- [Assignment]
Return nothing but the lines from the line containing "You can create order" through the last line of the records, reproduced exactly.
------
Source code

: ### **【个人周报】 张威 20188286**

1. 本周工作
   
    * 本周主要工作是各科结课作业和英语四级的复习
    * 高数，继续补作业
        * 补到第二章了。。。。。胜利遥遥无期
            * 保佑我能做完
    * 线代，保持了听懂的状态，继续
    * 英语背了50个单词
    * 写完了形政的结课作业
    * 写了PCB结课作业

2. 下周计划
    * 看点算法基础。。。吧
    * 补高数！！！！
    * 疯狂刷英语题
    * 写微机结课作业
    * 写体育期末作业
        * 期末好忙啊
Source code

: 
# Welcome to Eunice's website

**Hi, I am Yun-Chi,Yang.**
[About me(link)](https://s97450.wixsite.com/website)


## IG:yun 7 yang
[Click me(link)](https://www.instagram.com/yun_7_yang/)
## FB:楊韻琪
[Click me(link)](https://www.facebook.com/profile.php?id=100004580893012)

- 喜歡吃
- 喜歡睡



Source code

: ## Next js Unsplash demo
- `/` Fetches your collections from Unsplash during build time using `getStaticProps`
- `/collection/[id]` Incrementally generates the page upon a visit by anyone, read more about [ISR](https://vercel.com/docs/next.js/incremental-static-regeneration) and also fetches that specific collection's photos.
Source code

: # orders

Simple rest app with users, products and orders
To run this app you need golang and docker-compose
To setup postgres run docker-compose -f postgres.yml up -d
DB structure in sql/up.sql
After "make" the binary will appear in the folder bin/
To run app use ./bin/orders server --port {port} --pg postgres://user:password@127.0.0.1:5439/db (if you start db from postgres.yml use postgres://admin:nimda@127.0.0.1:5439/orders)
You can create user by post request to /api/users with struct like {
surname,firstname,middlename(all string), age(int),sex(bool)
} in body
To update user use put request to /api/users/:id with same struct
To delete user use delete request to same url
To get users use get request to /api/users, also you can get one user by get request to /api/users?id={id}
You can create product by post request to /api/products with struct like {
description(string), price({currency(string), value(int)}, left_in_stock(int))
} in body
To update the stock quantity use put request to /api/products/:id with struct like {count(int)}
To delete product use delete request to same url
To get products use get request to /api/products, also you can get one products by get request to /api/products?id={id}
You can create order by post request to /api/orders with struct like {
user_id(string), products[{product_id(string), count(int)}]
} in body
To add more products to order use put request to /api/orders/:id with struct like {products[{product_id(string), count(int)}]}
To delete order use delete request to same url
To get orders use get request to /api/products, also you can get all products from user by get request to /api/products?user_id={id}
------
- [Output of the task]
You can create order by post request to /api/orders with struct like {
user_id(string), products[{product_id(string), count(int)}]
} in body
To add more products to order use put request to /api/orders/:id with struct like {products[{product_id(string), count(int)}]}
To delete order use delete request to same url
To get orders use get request to /api/products, also you can get all products from user by get request to /api/products?user_id={id}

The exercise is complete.